William is a massive economic powerhouse. There is more to this guy than meets the eye.
Gustavus got swallowed up so quickly I never got a chance to meet him.
Pacal and Theodora, both doing average at best, are in a non-stop espionage knife-fight over Florence. Go figure.
Atilla is VERY pushy diplomatically. If he wants an embassy, he WON"T take no for an answer.
Dido is both a sweet, undemanding neighbor and quite able to hold off a frisky Napoleon.
On religion: I absolutely love it; but not as much of a force diplomatically as I thought it would be.
On espionage: I thought I had a little more say over when the tech theft or election-rigging occurs, but apparently the game decides when it's time. Rather than the AI over-doing it like some experience, the espionage in my game is so far rather sleepy (see exception above.).
On wars: the game stuck me on my own little continent so I never met any body until after Astronomy and no DOWs with anybody yet. No runaway powers, though Monty and Gustavus are apparently dead.
On the tech-tree: a reworking long overdue.
On diplomacy: I see real hope for lasting friendships. Could it be too easy???
On mercantile city-states: happiness galore.
Overall: a massive improvement to vanilla.
 
I am not liking the sound of Austria's UA at all. I always release city states that have been conquered, do we get that option on the ones she takes control of?

Very important question, haven't seen it asked before. A screenshot could give a good indication. I can't check for myself, but I would bet the answer is unfortunately NO, CS's anexed via Austria's UA become regular Austrian cities and cease to be CS's in the first place. On the other hand she can puppet them as well, so in this case, hopefuly is still possible.
 
There's one thing in diplomacy that I don't get and that I've seen at someone's screen that caught an Austrian spy: they get angry if you tell them to stop spying on you. That just sounds ridiculous.
 
If I want to take a CS and use it as a beachhead on new continent, I just conquer it. CS are extremely easy to take over since they don't boot you out of their territory once you declare war.

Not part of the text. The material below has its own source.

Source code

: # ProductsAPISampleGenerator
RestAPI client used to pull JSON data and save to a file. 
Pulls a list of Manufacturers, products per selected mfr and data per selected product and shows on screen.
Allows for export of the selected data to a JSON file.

They are also a massive diplomacy hit to invade, alienating just about everyone in the game - competing Civilizations, other City States, and even your DoF buddies. Meanwhile you get a useless pile of rebels for your trouble - waste of time.

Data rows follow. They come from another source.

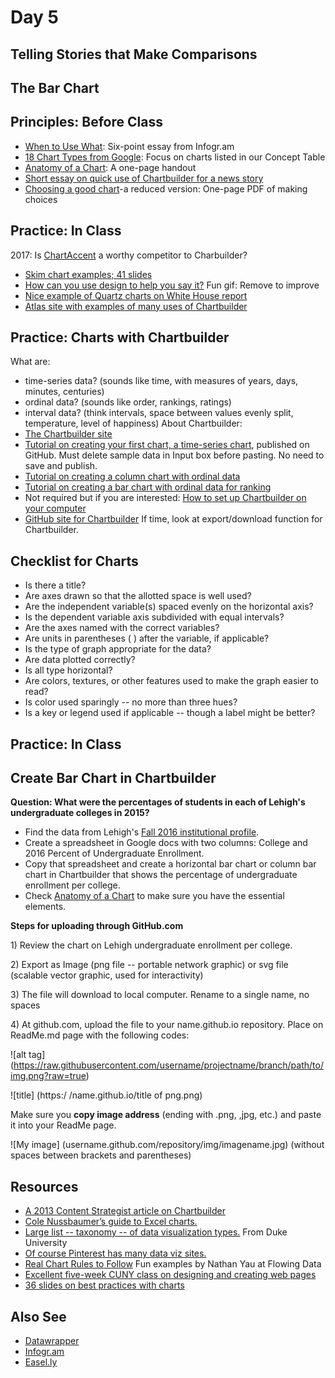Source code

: # Day 5

## Telling Stories that Make Comparisons

## The Bar Chart

## Principles: Before Class

- [When to Use What](https://tutorials.infogr.am/finding-the-data/the-basics-of-data-visualization): Six-point essay from Infogr.am
- [18 Chart Types from Google](https://support.google.com/docs/answer/190718?rd=1): Focus on charts listed in our Concept Table
- [Anatomy of a Chart](http://www.lamivo.com/tipsheets/anatomy_chart.pdf): A one-page handout
- [Short essay on quick use of Chartbuilder for a news story](http://journalistsresource.org/tip-sheets/research/dataset-digest-data-gov-chartbuilder-quick-lesson)
- [Choosing a good chart](http://extremepresentation.typepad.com/files/choosing-a-good-chart-09.pdf)-a reduced version: One-page PDF of making choices

## Practice: In Class
2017: Is [ChartAccent](https://chartaccent.github.io/) a worthy competitor to Charbuilder?
- [Skim chart examples; 41 slides](http://kpq.github.io/sherp-31/assets/lectures/chartexamples.pdf)
- [How can you use design to help you say it?](http://i.imgur.com/RzYaLZg.gif) Fun gif: Remove to improve
- [Nice example of Quartz charts on White House report](http://qz.com/278681/all-yes-all-the-charts-from-the-white-house-report-on-millennials/?wpisrc=nl-wonkbk&wpmm=1)
- [Atlas site with examples of many uses of Chartbuilder](https://www.theatlas.com/charts/new)

## Practice: Charts with Chartbuilder

What are: 
- time-series data? (sounds like time, with measures of years, days, minutes, centuries)
- ordinal data? (sounds like order, rankings, ratings)
- interval data? (think intervals, space between values evenly split, temperature, level of happiness)
About Chartbuilder:
- [The Chartbuilder site](https://quartz.github.io/Chartbuilder/)
- [Tutorial on creating your first chart, a time-series chart](https://github.com/Quartz/Chartbuilder/blob/master/tutorials/basic-chart.md), published on GitHub. Must delete sample data in Input box before pasting. No need to save and publish.
- [Tutorial on creating a column chart with ordinal data](https://github.com/Quartz/Chartbuilder/blob/master/tutorials/column-chart-ordinal-data.md)
- [Tutorial on creating a bar chart with ordinal data for ranking](https://github.com/Quartz/Chartbuilder/blob/master/tutorials/bar-chart-with-ranking-data.md)
- Not required but if you are interested: [How to set up Chartbuilder on your computer](http://www.poynter.org/how-tos/220572/how-to-use-chartbuilder-to-make-simple-graphics-fast/)
- [GitHub site for Chartbuilder](https://github.com/Quartz/Chartbuilder)
If time, look at export/download function for Chartbuilder.

## Checklist for Charts

- Is there a title?
- Are axes drawn so that the allotted space is well used?
- Are the independent variable(s) spaced evenly on the horizontal axis?
- Is the dependent variable axis subdivided with equal intervals?
- Are the axes named with the correct variables?
- Are units in parentheses ( ) after the variable, if applicable?
- Is the type of graph appropriate for the data?
- Are data plotted correctly?
- Is all type horizontal?
- Are colors, textures, or other features used to make the graph easier to read?
- Is color used sparingly -- no more than three hues?
- Is a key or legend used if applicable -- though a label might be better?

## Practice: In Class
## Create Bar Chart in Chartbuilder
**Question: What were the percentages of students in each of Lehigh's undergraduate colleges in 2015?**
- Find the data from Lehigh's [Fall 2016 institutional profile](http://www.lehigh.edu/~oir/profiles/profile_files/LUprofile_2016.pdf).
- Create a spreadsheet in Google docs with two columns: College and 2016 Percent of Undergraduate Enrollment.
- Copy that spreadsheet and create a horizontal bar chart or column bar chart in Chartbuilder that shows the percentage of undergraduate enrollment per college. 
- Check [Anatomy of a Chart](http://www.lamivo.com/tipsheets/anatomy_chart.pdf) to make sure you have the essential elements.

**Steps for uploading through GitHub.com**
<p>1) Review the chart on Lehigh undergraduate enrollment per college. </p>
<p>2) Export as Image (png file -- portable network graphic) or svg file (scalable vector graphic, used for interactivity) 
<p>3) The file will download to local computer. Rename to a single name, no spaces</p>
<p>4) At github.com, upload the file to your name.github.io repository. Place on ReadMe.md page with the following codes:</p>

![alt tag] (https://raw.githubusercontent.com/username/projectname/branch/path/to/img.png?raw=true)

![title] (https:/ /name.github.io/title of png.png)

Make sure you **copy image address** (ending with .png, ,jpg, etc.) and paste it into your ReadMe page.

![My image] (username.github.com/repository/img/imagename.jpg) (without spaces between brackets and parentheses)


## Resources

<ul>
<li><a href="https://contently.com/strategist/2013/10/28/chartbuilder-will-make-you-feel-like-a-graphics-god-but-wont-make-you-jump-off-a-roof-into-a-swimming-pool/">A 2013 Content Strategist article on Chartbuilder</a></li>
<li><a href="http://www.storytellingwithdata.com/2011/11/how-to-do-it-in-excel.html">Cole Nussbaumer&rsquo;s guide to Excel charts.</a></li>
<li><a href="http://guides.library.duke.edu/datavis/vis_types">Large list -- taxonomy -- of data visualization types.</a> From Duke University</li>
<li><a href="https://www.pinterest.com/explore/data-visualization-tools/">Of course Pinterest has many data viz sites.</a></li>
<li><a href="http://flowingdata.com/2015/08/11/real-chart-rules-to-follow/">Real Chart Rules to Follow</a> Fun examples by Nathan Yau at Flowing Data</li>
<li><a href="http://lenagroeger.github.io/design/">Excellent five-week CUNY class on designing and creating web pages</a></li>
<li><a href="http://www.slideshare.net/idigdata/data-visualization-best-practices-2013">36 slides on best practices with charts</a>
</ul>

## Also See
<ul>
<li><a href="http://datawrapper.de/">Datawrapper</a></li>
<li><a href="https://tutorials.infogr.am">Infogr.am</a></li>
<li><a href="https://easel.ly">Easel.ly</a></li>
</ul>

And why would you take it over with the UA only? Are you planning to build your entire army from that one city?

If you were planning on merely employing it as a beach head you don't even have to conquer it. You ally it, land there freely, stage up, and declare war on your first target, taking the CS with you and still benefiting from it being friendly territory.

You only conquer the City State if it's an ally of your target enemy. If its friendly or allied you don't need to do anything to it. The only reason to seize a non-hostile City State for an invasion is if you need the production center. Diplomatic Marriage gives you an optimal production center - no destroyed buildings, no 9 turns of rebellion, no losing half its population and all its fortifications. From there on you have a fully functional city with population and infrastructure that's been built up from Turn 1 to back-fill your invasion forces.

Explain to me how mounted units are awesome? They are even worse against cities now and they still require resources.

It doesn't matter that they got worse against cities. They didn't take cities before. Now Swordsmen and Archers don't take cities either. So now they are just more mobile than infantry without being significantly worse at taking cities. They are excellent at wiping out enemy Archery, Siege, and Infantry other than Spears / Pikes.

You don't get horses every game, they need to be better.

Yes, you don't get horses every game. You don't get iron either. Sometimes you need to conquer or engage in some (ahem) horse-trading for strategic resources. Mounted units don't need to get any better. They do their job just fine. Their job just happens to be something other than "jump over that wall and sack the city" - which is historically accurate.

- Marty Lund
 
Policies look much better balanced (Rationalism is no longer OP), I noticed Great Scientists now give beakers (too bad it doesn't say how many, I think I got +1000 from one)

Can't remember where I read this (probably the steam manual while the download was going on) but the Great Scientist now gives you 6 times your per-turn output of beakers instantly.
 
I like the epsionage system a lot, but the only annoying thing is AI's keep rigging election and you lose Ally status with the city state and had to spend gold to get back in the blue. >_> Make diplomatic victory hard.
 
My first game is going well into the late Renaissance as Attila. I have taken Ramky and Dido's capital, and my religion controls 13 cities. Harold is the runaway on the other continent and has conquered Boudicca. William and Pacal are in a huge fight over Florence, and I was able to kill my first spy, a Swedish one that was stealing my techs. Looking like it's going to be a large battle between me, Harold, and Pacal. Pacal has already eliminated two city states.
 
Seriously? I'm loving the expansion but I just realised when William of the Netherlands denounces you, he wags your finger at you like you've been a bad child. That's both hilarious and wtf to me.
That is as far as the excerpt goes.